Due: Wednesday, January 29th in class.

Remember to take a look at the grading guidelines.

Reading assignment: Kleinberg-Tardos, Chapter 4.

In solving the problem sets, you are allowed to collaborate with fellow students taking the class, but remember that you are required to write up the solutions by yourself. If you do collaborate in any way, you must acknowledge, for each problem, the people you worked with on that problem.

The problems have been carefully chosen for their pedagogical value, and hence might be similar to those given in past offerings of this course at UW, or similar to other courses at other schools.  Using any pre-existing solutions from these sources, for from the web, constitutes a violation of the academic integrity you are expected to exemplify, and is strictly prohibited.

Most of the problems only require one or two key ideas for their solution. It will help you a lot to spell out these main ideas so that you can get most of the credit for a problem even if you err on the finer details. A final piece of advice:  Start working on the problem sets early!  Don't wait until the day (or few days) before they're due.

Problems

  1. In class, we saw how to compute a topological sort of a DAG with a simple algorithm. In this problem, you should modify the recursive DFS algorithm to compute a topological ordering in O(m+n) time. Your algorithm should simply print out a list of nodes in topological order.

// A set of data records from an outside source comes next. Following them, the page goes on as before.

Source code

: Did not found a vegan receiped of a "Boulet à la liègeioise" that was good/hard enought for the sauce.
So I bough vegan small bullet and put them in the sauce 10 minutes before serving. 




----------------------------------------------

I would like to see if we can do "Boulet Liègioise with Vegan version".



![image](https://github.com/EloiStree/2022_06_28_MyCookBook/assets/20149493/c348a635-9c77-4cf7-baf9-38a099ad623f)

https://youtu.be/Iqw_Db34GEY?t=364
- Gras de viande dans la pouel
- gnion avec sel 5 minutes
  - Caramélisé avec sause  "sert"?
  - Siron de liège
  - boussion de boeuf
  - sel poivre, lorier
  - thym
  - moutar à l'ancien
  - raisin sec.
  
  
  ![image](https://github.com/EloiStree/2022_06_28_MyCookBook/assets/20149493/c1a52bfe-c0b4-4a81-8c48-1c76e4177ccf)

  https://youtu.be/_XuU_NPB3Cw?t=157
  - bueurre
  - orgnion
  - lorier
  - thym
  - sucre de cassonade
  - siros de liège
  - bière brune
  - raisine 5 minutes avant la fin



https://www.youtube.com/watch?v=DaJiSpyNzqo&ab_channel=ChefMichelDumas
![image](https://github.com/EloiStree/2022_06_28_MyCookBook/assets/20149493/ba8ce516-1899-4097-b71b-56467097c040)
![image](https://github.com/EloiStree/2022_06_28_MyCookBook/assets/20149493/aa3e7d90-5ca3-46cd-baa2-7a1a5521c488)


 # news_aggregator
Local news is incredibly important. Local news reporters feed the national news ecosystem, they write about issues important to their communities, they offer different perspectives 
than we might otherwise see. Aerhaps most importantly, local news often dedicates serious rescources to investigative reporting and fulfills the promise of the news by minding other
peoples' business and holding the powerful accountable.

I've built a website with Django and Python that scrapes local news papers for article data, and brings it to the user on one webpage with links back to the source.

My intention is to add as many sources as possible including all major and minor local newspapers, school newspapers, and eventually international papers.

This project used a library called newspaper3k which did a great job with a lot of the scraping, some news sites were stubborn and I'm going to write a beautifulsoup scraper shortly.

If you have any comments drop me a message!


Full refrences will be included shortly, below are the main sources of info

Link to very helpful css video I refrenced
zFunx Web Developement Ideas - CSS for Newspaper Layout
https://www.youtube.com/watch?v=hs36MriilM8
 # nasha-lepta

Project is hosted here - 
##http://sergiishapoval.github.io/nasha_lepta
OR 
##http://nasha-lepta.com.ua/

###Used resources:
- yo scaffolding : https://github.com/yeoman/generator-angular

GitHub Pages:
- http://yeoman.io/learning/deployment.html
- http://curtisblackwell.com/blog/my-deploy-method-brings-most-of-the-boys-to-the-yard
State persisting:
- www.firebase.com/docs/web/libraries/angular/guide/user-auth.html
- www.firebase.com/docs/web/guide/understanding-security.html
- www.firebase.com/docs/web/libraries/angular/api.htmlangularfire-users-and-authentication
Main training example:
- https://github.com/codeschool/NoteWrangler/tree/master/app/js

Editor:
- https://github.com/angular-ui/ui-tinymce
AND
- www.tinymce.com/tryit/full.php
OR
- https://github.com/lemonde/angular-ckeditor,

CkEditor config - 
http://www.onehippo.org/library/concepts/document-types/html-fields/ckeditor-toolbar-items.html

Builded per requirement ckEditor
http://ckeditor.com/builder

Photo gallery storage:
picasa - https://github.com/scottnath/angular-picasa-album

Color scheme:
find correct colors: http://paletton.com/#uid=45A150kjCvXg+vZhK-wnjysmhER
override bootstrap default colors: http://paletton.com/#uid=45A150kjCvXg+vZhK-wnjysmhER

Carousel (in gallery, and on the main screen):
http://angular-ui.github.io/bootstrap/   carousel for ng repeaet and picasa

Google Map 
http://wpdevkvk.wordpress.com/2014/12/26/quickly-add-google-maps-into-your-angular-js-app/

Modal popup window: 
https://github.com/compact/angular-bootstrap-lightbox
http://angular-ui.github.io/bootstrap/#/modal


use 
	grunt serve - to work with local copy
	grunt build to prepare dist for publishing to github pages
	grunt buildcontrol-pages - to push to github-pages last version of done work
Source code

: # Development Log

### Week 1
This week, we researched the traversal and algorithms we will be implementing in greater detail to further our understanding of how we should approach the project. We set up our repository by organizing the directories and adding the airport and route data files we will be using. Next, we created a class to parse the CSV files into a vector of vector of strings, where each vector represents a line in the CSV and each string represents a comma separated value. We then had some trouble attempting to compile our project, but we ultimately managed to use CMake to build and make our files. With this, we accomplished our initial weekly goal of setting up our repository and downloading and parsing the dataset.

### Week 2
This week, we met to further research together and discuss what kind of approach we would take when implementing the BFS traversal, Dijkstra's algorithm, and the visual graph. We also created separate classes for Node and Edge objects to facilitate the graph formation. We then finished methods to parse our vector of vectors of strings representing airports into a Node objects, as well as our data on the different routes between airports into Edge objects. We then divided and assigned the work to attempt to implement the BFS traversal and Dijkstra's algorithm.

  2. Kleinberg and Tardos, Chapter 4, Problem 3
  3. Kleinberg and Tardos, Chapter 4, Problem 5
  4. Kleinberg and Tardos, Chapter 4, Problem 2
  5. Kleinberg and Tardos, Chapter 4, Problem 10

Extra credit

  1. Suppose you are given a list of n numbers D[1], D[2], ..., D[n]. Design an algorithm that decides whether there exists an undirected graph G=(V,E) whose vertex degrees are precisely D[1], D[2], ..., D[n]. In other words, the graph will have n vertices and the degree of vertex i is D[i]. G should be a simple graph (no multiple edges between the same pair of vertices, and no self-loops). Your algorithm should run in polynomial time, i.e. O(n^c) for some constant c.